Lens 1: 40MM/f2.8 EF STM (effective focal length of 64MM) $179 STM stands for Stepper Motor which has been designed for nearly silent autofocusing when recording video. This one came with a hood, a UV filter and a lens cleaning supply kit too.
Lens 2: 24MM/f2.8 EF-S STM (effective focal length of 38MM) $149 The ’S’ designation stands for “small image circle”. Crop sensor cameras allow the optical elements to protrude further into the camera body, which allows for some very wide angle lenses and enables them to be made smaller, lighter (containing less glass), faster (larger aperture) for less money.
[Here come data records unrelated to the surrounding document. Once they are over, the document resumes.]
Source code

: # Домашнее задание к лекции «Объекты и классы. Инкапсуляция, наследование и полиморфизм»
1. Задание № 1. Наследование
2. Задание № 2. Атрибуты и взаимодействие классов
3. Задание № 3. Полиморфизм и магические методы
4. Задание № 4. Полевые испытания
A wider angle option: if you have a slightly larger budget is the Canon EF-S 10-22mm f/3.5-4.5 USM, $649. Be aware this is a manual focus lens and the max. aperture changes as you zoom. Effective focal length of 16 – 35MM
(You can always rent lenses too; try before you buy.)
Accessories:
32GB SD card, Class 10 80MB/sec capture (for video) – $12
Tripod – Ravelli APGL2, $65 with adjustable pistol grip, extends to 70” tall. Check/tighten all the screws when this arrives. There are better tripods out there certainly, but this is an excellent starting point.
External Microphone – Rode VideoMicPro shotgun mic $199on board mic is poor. This is only necessary if you plan to shoot video.
Extra batteries – comes with one battery and a charger
Lightroom + Photoshop – $10/month via Adobe Creative Cloud subscription. Post-production helps correct lens aberrations, keystoning fixes, vertical/horizontal adjustments, white balance tuning, etc.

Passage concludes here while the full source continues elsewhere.